Orungã nutriu por sua mãe um amor incestuoso e um dia a raptou e estuprou. Desesperada, Iemanjá conseguiu escapar e depois fugir do próprio filho, que a perseguiu.
Quando Orungã estava prestes a apanhá-la novamente, Iemanjá caiu desfalecida. Segundo o autor Reginaldo Prandi, ao desfalecer, “cresceu-lhe desmesuradamente o corpo, como se suas formas se transformassem em vales, montes, serras. De seus seios enormes como duas montanhas nasceram dois rios, que adiante se reuniram numa só lagoa, originando adiante o mar”.
Em seguida, o ventre de Iemanjá se rompeu e dele nasceram os orixás. Xangô, o senhor da justiça; Ogum, o orixá da guerra; Oyá, a senhora das tempestades, protetora das mulheres e muitos outros. “Por fim, nasceu Exu, o mensageiro. Cada filho de Iemanjá tem sua história, cada um tem seus poderes”, completa o registro feito por Prandi.

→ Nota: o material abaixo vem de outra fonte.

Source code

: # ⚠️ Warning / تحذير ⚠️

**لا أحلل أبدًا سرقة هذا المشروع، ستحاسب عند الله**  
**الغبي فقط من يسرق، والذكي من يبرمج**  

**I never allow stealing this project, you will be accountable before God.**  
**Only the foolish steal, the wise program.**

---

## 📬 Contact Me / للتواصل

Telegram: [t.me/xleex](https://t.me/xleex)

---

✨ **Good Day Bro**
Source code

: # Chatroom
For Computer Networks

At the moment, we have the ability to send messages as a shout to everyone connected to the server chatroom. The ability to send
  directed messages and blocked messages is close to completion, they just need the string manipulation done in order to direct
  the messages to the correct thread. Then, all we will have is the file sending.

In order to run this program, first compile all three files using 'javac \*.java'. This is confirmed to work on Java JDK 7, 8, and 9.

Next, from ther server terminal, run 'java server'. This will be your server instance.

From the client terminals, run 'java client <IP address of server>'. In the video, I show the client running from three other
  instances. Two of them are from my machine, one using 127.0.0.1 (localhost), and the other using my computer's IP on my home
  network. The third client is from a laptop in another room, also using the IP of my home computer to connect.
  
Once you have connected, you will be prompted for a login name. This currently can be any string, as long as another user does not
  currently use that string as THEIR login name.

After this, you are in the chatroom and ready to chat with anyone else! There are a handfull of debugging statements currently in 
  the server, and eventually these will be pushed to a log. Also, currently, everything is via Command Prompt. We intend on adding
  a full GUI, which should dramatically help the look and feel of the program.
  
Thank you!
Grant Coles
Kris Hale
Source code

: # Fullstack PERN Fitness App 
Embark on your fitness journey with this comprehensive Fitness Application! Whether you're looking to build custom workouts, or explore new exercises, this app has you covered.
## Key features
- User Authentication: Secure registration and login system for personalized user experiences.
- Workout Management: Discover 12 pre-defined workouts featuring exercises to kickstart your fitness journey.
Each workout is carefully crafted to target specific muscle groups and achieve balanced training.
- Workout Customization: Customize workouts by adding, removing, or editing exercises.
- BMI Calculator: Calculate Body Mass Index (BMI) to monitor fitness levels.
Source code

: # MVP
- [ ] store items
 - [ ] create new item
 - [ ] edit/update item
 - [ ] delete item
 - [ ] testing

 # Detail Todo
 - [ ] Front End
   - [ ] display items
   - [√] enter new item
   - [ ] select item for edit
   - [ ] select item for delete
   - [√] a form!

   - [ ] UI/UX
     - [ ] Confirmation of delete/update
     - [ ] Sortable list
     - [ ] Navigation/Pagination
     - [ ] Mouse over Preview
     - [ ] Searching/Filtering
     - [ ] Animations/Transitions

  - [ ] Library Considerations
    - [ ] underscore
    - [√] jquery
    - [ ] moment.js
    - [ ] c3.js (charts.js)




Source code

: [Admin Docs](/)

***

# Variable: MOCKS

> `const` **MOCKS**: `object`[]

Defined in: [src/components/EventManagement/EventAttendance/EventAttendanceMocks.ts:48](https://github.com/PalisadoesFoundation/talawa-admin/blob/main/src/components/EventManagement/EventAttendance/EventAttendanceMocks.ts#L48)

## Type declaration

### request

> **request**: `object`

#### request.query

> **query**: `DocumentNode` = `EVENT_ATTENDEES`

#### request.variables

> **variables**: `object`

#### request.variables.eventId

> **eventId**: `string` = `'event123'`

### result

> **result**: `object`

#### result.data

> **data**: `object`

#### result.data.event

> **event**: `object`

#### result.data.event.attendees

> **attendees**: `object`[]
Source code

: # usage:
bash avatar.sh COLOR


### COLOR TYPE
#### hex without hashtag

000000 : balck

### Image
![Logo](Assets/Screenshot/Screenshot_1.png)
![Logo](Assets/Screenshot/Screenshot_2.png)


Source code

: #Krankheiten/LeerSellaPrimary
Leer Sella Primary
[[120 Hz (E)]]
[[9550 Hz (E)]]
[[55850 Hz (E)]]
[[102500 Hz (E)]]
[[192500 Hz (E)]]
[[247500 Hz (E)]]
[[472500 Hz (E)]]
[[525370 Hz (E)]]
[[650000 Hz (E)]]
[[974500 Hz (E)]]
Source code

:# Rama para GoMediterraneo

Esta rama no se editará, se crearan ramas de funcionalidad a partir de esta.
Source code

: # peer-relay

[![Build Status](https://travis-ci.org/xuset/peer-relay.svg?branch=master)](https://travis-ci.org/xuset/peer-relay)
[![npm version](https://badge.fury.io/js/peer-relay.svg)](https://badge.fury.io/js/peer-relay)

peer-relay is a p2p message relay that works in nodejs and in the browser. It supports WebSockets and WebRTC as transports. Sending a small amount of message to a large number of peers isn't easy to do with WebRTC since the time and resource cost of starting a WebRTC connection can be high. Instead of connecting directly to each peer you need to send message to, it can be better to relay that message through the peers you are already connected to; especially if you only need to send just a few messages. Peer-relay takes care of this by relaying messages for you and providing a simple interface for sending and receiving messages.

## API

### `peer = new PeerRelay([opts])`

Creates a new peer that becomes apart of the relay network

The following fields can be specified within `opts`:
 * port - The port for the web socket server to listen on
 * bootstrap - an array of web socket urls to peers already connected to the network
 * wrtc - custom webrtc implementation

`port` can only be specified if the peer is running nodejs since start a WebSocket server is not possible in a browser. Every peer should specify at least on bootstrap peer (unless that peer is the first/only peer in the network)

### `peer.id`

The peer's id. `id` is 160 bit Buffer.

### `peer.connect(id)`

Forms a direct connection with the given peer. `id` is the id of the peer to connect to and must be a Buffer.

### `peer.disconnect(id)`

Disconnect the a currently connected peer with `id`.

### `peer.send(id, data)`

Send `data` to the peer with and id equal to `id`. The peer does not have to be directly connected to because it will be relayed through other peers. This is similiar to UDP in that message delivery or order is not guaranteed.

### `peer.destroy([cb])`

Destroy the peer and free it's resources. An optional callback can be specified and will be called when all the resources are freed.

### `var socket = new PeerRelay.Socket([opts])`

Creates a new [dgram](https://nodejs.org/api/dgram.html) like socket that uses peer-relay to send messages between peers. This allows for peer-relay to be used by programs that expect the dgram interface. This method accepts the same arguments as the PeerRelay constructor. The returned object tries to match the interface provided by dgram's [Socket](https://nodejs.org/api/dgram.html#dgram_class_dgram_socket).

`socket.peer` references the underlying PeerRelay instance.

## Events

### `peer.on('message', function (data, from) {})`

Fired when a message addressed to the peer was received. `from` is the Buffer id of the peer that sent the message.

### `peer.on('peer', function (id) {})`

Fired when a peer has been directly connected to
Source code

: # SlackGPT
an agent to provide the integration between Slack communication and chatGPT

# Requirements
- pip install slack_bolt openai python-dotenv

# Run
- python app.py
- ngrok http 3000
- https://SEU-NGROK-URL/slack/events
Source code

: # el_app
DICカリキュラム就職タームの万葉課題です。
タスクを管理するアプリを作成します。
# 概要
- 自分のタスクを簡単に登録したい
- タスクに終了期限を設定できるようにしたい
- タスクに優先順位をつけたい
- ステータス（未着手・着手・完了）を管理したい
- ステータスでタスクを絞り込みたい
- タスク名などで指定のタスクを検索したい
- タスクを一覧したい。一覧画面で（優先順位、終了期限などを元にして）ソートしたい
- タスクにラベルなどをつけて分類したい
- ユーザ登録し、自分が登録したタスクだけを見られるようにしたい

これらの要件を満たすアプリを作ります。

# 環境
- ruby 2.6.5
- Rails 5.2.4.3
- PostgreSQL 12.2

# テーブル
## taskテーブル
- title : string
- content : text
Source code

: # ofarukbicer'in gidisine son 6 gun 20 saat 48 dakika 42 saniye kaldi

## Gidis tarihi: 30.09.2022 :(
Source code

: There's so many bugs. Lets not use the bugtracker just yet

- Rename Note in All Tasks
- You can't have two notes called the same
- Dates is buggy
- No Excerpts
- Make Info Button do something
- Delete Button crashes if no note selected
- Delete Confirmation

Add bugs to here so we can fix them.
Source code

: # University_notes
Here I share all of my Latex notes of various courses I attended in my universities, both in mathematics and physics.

A imensidão da grande mãe e seu ventre poderoso são motivos que a fazem ser tão amada no país, em suas diversas denominações. Nas tradição banto, as flores são para Dandalunda. Na umbanda, religião de matriz africana que é uma síntese do sincretismo da religião negra com o cristianismo e as religiões indígenas, Iemanjá ganhou vários nomes. Um deles, talvez o mais conhecido, é Janaína.
Dona Janaína, como é adorada em muitos terreiros de umbanda, é igualmente adorada neste 2 de fevereiro. E eu peço licença às minhas irmãs e irmãos umbandistas para deixar minha flor para Janaína e também para sua filha Janaína Silva Bezerra.
Janaína Bezerra era estudante de jornalismo na UFPI, a Universidade Federal do Piauí, em Teresina, a primeira de sua família a ingressar no ensino superior, e passou entre os cinco primeiros no vestibular. “Prodígia”, substantivo feminino. Conta sua mãe que Janaína detestava machistas e que seu sonho era trabalhar na televisão.
Ela era uma poeta negra que escrevia sobre a sua admiração por Maria Firmina dos Reis e Conceição Evaristo. Em sua página nas redes sociais, publicou a poesia: “Que solo fértil se fez em mim, para amenizar com indevida complacência o que me rasga a carne/ até para mim que não posso ser ausente de mim/ pertencer continua difícil/ habitar-se em totalidade/ decorar o quartinho grande e por vezes desabitado/ como botar o mar dentro de um aquário/ mas não ousaria me diminuir / pelas arestas, a visão limitada do eu/ ou por um suspiro que me resta/ prefiro ser dispersa/ imersa no que me cabe por inteiro”.
Janaína foi encontrada morta no campus da UFPI, sendo carregada por dois estudantes que foram abordados por um vigia. Estava repleta de hematomas e com sangue escorrendo pela virilha. A conclusão da Polícia Civil do Piauí é que Janaína foi estuprada e teve o pescoço quebrado. A mãe de Janaína afirma que ela foi estuprada por dois homens.
Canta o povo de umbanda “na areia, me lembrei da sereia”. “Comecei a chamar. Ô Janaína vem ver, ô Janaína vem cá, receber suas flores, que venho lhe ofertar.” Deixo minhas flores para Janaína, que caiu, mas que sua queda, assim como a de Iemanjá, seja uma geração da guerra, da justiça e da luta das mulheres. Do nascimento de um novo mundo.